[Problem details] Please print, word for word, every line from the one that contains "page are also" through the last line of the records, and nothing else.
____ Given information
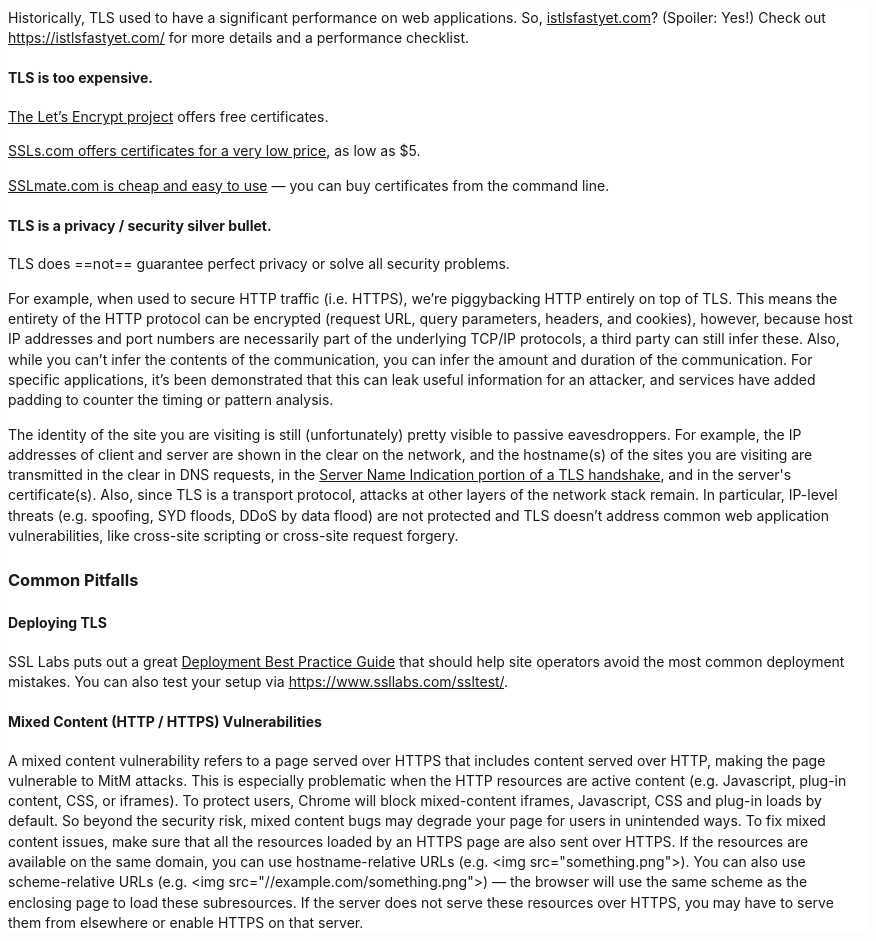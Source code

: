 Historically, TLS used to have a significant performance on web applications.
So, [istlsfastyet.com](http://istlsfastyet.com/)? (Spoiler: Yes!) Check out
<https://istlsfastyet.com/> for more details and a performance checklist.

#### TLS is too expensive.

[The Let’s Encrypt project](https://letsencrypt.org/) offers free certificates.

[SSLs.com offers certificates for a very low price](https://www.ssls.com/), as
low as $5.

[SSLmate.com is cheap and easy to use](https://sslmate.com/) — you can buy
certificates from the command line.

#### TLS is a privacy / security silver bullet.

TLS does ==not== guarantee perfect privacy or solve all security problems.

For example, when used to secure HTTP traffic (i.e. HTTPS), we’re piggybacking
HTTP entirely on top of TLS. This means the entirety of the HTTP protocol can be
encrypted (request URL, query parameters, headers, and cookies), however,
because host IP addresses and port numbers are necessarily part of the
underlying TCP/IP protocols, a third party can still infer these. Also, while
you can’t infer the contents of the communication, you can infer the amount and
duration of the communication. For specific applications, it’s been demonstrated
that this can leak useful information for an attacker, and services have added
padding to counter the timing or pattern analysis.

The identity of the site you are visiting is still (unfortunately) pretty
visible to passive eavesdroppers. For example, the IP addresses of client and
server are shown in the clear on the network, and the hostname(s) of the sites
you are visiting are transmitted in the clear in DNS requests, in the [Server
Name Indication portion of a TLS
handshake](http://en.wikipedia.org/wiki/Server_Name_Indication), and in the
server's certificate(s).
Also, since TLS is a transport protocol, attacks at other layers of the network
stack remain. In particular, IP-level threats (e.g. spoofing, SYD floods, DDoS
by data flood) are not protected and TLS doesn’t address common web application
vulnerabilities, like cross-site scripting or cross-site request forgery.

### Common Pitfalls

#### Deploying TLS

SSL Labs puts out a great [Deployment Best Practice
Guide](https://github.com/ssllabs/research/wiki/SSL-and-TLS-Deployment-Best-Practices)
that should help site operators avoid the most common deployment mistakes. You
can also test your setup via <https://www.ssllabs.com/ssltest/>.

#### Mixed Content (HTTP / HTTPS) Vulnerabilities

A mixed content vulnerability refers to a page served over HTTPS that includes
content served over HTTP, making the page vulnerable to MitM attacks. This is
especially problematic when the HTTP resources are active content (e.g.
Javascript, plug-in content, CSS, or iframes). To protect users, Chrome will
block mixed-content iframes, Javascript, CSS and plug-in loads by default. So
beyond the security risk, mixed content bugs may degrade your page for users in
unintended ways.
To fix mixed content issues, make sure that all the resources loaded by an HTTPS
page are also sent over HTTPS. If the resources are available on the same
domain, you can use hostname-relative URLs (e.g. &lt;img
src="something.png"&gt;). You can also use scheme-relative URLs (e.g. &lt;img
src="//example.com/something.png"&gt;) — the browser will use the same scheme as
the enclosing page to load these subresources. If the server does not serve
these resources over HTTPS, you may have to serve them from elsewhere or enable
HTTPS on that server.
________
[Exercise answer]
page are also sent over HTTPS. If the resources are available on the same
domain, you can use hostname-relative URLs (e.g. &lt;img
src="something.png"&gt;). You can also use scheme-relative URLs (e.g. &lt;img
src="//example.com/something.png"&gt;) — the browser will use the same scheme as
the enclosing page to load these subresources. If the server does not serve
these resources over HTTPS, you may have to serve them from elsewhere or enable
HTTPS on that server.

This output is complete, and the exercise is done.